From Reactive to Proactive: Automating IP Threat Intelligence in SIEM Systems for Cyber Threat Detection

Abstract

Digital transformation has provided more opportunities for cybercriminals and exposed organizations to sophisticated threats. Organizations should continuously evaluate their security measures and implement defensive actions to prevent attacks by cybercriminals. Security Information and Event Management (SIEM) systems, deployed within Security Operations Centers (SOCs), allow organizations to identify security risks and vulnerabilities, monitor unusual behavior, and automatically respond to security events. However, SIEM platforms require certain functional enhancements. For instance, security analysts often use external threat intelligence platforms to check suspicious IP addresses manually. This results in longer response times and a greater likelihood of human error.
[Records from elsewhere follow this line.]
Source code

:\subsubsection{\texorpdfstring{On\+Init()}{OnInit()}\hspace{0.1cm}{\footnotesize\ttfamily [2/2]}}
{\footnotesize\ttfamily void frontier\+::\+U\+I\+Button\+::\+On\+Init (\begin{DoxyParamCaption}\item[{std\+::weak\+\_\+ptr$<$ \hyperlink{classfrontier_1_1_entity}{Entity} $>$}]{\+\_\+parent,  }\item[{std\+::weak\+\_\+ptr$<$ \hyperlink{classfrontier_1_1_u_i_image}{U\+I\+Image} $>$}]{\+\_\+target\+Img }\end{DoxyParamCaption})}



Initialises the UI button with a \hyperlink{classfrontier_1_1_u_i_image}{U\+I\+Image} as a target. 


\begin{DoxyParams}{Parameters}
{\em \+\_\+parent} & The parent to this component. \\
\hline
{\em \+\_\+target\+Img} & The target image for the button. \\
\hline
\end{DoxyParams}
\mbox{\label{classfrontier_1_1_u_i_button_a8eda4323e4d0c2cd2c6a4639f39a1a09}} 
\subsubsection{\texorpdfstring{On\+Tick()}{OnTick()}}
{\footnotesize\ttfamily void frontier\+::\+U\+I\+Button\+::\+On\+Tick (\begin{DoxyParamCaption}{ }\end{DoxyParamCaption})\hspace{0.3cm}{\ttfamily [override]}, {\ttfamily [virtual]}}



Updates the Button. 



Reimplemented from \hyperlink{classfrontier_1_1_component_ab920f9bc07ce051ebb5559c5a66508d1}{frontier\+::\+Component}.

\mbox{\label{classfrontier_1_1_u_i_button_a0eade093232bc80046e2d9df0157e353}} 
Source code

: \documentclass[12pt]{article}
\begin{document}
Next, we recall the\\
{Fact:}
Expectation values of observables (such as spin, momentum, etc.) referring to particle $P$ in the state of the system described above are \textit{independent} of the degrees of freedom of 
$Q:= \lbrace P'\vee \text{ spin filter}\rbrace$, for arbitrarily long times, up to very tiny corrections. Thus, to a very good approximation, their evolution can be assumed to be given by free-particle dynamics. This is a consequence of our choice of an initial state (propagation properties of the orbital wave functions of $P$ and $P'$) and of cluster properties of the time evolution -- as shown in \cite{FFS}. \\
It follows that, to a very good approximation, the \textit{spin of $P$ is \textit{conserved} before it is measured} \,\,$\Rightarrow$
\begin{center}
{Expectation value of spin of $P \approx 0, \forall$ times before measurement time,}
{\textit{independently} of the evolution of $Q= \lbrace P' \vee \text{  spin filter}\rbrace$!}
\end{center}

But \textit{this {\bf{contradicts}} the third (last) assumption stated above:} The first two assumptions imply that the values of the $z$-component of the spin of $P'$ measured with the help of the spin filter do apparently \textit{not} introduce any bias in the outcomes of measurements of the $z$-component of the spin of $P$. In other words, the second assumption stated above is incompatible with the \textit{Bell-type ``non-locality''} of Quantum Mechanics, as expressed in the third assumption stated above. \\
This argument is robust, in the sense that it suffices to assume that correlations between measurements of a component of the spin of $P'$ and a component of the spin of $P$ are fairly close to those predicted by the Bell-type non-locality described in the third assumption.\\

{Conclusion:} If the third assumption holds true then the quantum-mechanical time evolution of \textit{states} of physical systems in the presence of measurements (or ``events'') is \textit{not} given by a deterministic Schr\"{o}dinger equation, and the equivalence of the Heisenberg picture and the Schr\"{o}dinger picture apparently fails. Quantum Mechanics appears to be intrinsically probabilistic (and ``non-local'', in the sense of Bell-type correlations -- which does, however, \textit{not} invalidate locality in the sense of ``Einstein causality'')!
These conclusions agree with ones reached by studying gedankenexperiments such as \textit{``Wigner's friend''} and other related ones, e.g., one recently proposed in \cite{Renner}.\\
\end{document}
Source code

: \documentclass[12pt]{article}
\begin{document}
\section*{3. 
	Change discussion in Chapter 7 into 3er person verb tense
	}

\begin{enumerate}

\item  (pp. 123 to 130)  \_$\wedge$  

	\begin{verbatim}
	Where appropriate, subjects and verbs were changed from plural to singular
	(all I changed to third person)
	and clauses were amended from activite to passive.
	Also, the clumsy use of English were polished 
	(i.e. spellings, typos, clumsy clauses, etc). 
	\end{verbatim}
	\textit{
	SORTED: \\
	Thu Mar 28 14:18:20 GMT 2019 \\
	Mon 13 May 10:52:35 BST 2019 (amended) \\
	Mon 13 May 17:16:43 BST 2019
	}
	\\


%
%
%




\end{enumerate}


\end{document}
Hence, this paper proposes an integration framework that correlates the functionality of an external threat intelligence platform (AbuseIPDB) with a SIEM system (IBM QRadar) to automatically validate suspicious IP addresses without the need for manual checking. The goal of this integration is to increase the efficiency of threat analysis, incident response, and SIEM-based threat detection. Tests demonstrated that our proposed framework shortens the threat validation time by up to 97.7%, compared to manual processes. Additionally, our system reduces false positives by capitalizing on contextual threat intelligence, thus allowing SOC teams to prioritize critical alerts.